Three-dimensional spatial patterns of trace gas concentrations in baseflow-dominated agricultural streams: implications for surface–ground water interactions and biogeochemistry

Abstract

Small streams that drain agricultural landscapes have come under close scrutiny as potentially significant indirect sources of greenhouse gases (GHGs) to the atmosphere.

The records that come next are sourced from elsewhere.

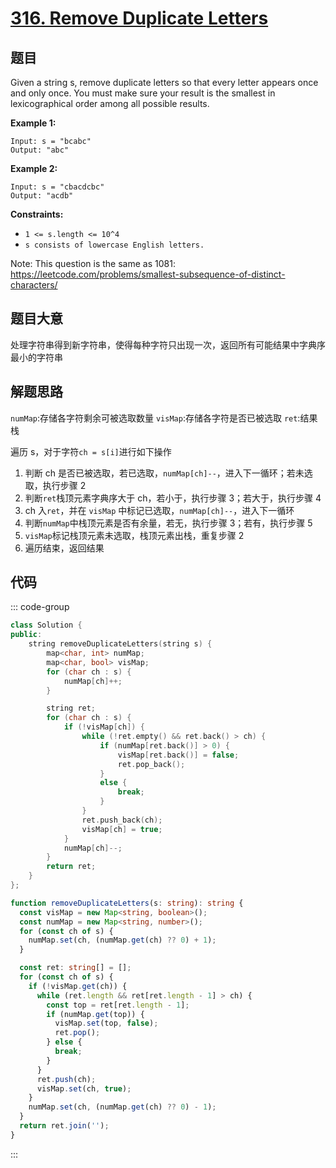 # [316. Remove Duplicate Letters](https://leetcode.cn/problems/remove-duplicate-letters/)


## 题目

Given a string s, remove duplicate letters so that every letter appears once and only once. You must make sure your result is 
the smallest in lexicographical order
 among all possible results.

**Example 1:**

```
Input: s = "bcabc"
Output: "abc"
```

**Example 2:**

```
Input: s = "cbacdcbc"
Output: "acdb"
```

**Constraints:**

- `1 <= s.length <= 10^4`
- `s consists of lowercase English letters.`

Note: This question is the same as 1081: https://leetcode.com/problems/smallest-subsequence-of-distinct-characters/

## 题目大意

处理字符串得到新字符串，使得每种字符只出现一次，返回所有可能结果中字典序最小的字符串

## 解题思路

`numMap`:存储各字符剩余可被选取数量
`visMap`:存储各字符是否已被选取
`ret`:结果栈

遍历 s，对于字符`ch = s[i]`进行如下操作
1. 判断 ch 是否已被选取，若已选取，`numMap[ch]--`，进入下一循环；若未选取，执行步骤 2
2. 判断`ret`栈顶元素字典序大于 ch，若小于，执行步骤 3；若大于，执行步骤 4
3. ch 入`ret`，并在 `visMap` 中标记已选取，`numMap[ch]--`，进入下一循环
4. 判断`numMap`中栈顶元素是否有余量，若无，执行步骤 3；若有，执行步骤 5
5. `visMap`标记栈顶元素未选取，栈顶元素出栈，重复步骤 2
6. 遍历结束，返回结果

## 代码

::: code-group
```cpp [c++]
class Solution {
public:
    string removeDuplicateLetters(string s) {
        map<char, int> numMap;
        map<char, bool> visMap;
        for (char ch : s) {
            numMap[ch]++;
        }

        string ret;
        for (char ch : s) {
            if (!visMap[ch]) {
                while (!ret.empty() && ret.back() > ch) {
                    if (numMap[ret.back()] > 0) {
                        visMap[ret.back()] = false;
                        ret.pop_back();
                    }
                    else {
                        break;
                    }
                }
                ret.push_back(ch);
                visMap[ch] = true;
            }
            numMap[ch]--;
        }
        return ret;
    }
};
```

```ts
function removeDuplicateLetters(s: string): string {
  const visMap = new Map<string, boolean>();
  const numMap = new Map<string, number>();
  for (const ch of s) {
    numMap.set(ch, (numMap.get(ch) ?? 0) + 1);
  }

  const ret: string[] = [];
  for (const ch of s) {
    if (!visMap.get(ch)) {
      while (ret.length && ret[ret.length - 1] > ch) {
        const top = ret[ret.length - 1];
        if (numMap.get(top)) {
          visMap.set(top, false);
          ret.pop();
        } else {
          break;
        }
      }
      ret.push(ch);
      visMap.set(ch, true);
    }
    numMap.set(ch, (numMap.get(ch) ?? 0) - 1);
  }
  return ret.join('');
}

```

:::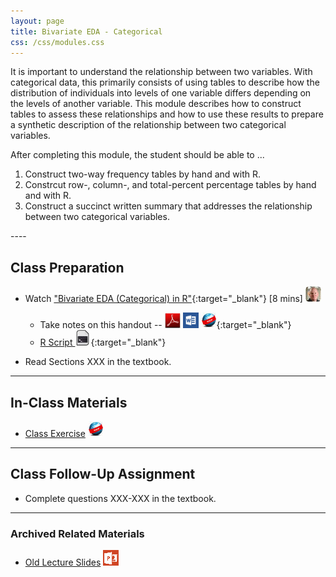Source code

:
 ```yaml
---
layout: page
title: Bivariate EDA - Categorical
css: /css/modules.css
---
```


<div class="ILOs">
It is important to understand the relationship between two variables.  With categorical data, this primarily consists of using tables to describe how the distribution of individuals into levels of one variable differs depending on the levels of another variable.  This module describes how to construct tables to assess these relationships and how to use these results to prepare a synthetic description of the relationship between two categorical variables.

After completing this module, the student should be able to ...

1. Construct two-way frequency tables by hand and with R.
1. Constrcut row-, column-, and total-percent percentage tables by hand and with R.
1. Construct a succinct written summary that addresses the relationship between two categorical variables.
</div>
----

## Class Preparation

* Watch ["Bivariate EDA (Categorical) in R"](https://vimeo.com/user45324800/biveda-cat){:target="_blank"} [8 mins] ![Ogle](../../img/dhovid.png)
    * Take notes on this handout -- [![PDF](../../img/pdf.png)](RHO.pdf) [![MSWord](../../img/word.png)](RHO.docx) [![Webpage](../../img/web.png)](RHO.html){:target="_blank"}
    * [R Script ![R Script](../../img/script.png)](RHO.R){:target="_blank"}

* Read Sections XXX in the textbook.

----

## In-Class Materials

* [Class Exercise](CE.html) ![Webpage](../../img/web.png)

----

## Class Follow-Up Assignment

* Complete questions XXX-XXX in the textbook.

----

### Archived Related Materials

* [Old Lecture Slides](PPT_old.pptx) ![PowerPoint](../../img/ppt.png)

By exploring the stream-ground water connection in three dimensional space (horizontally and vertically beneath the stream channel, and longitudinally along the stream corridor) our results show (1) ground water can be a significant source of greenhouse gases to streams draining agricultural watersheds with concentrations in excess of atmospheric equilibrium by 221 μmol C L−1 carbon dioxide, 0.64 μmol C L−1 methane, and 0.65 μmol N L−1 nitrous oxide (N2O); (2) changes in the stream-ground water connection can create seemingly erratic patterns in GHG concentrations over short longitudinal distances (order of meters); (3) soil-stream interfaces are hotspots for denitrification and methanogenesis; however, no significant N2O production was observed at such an interface under a riparian forest; and (4) nitrate (NO3 −) and N2O can be preserved as electron acceptors in oxic ground waters draining agriculture landscapes; hence, soil nitrification was the major source of N2O to stream water, with a legacy in ground water dating back to the 1960s; N2O tracked the seepage of NO3 − into surface waters. In this study, we demonstrate the utility of detailed measurements of multiple trace gases towards revealing spatial and temporal patterns of surface–ground water interactions and biogeochemistry across several small baseflow-dominated stream ecosystems in central Wisconsin, USA.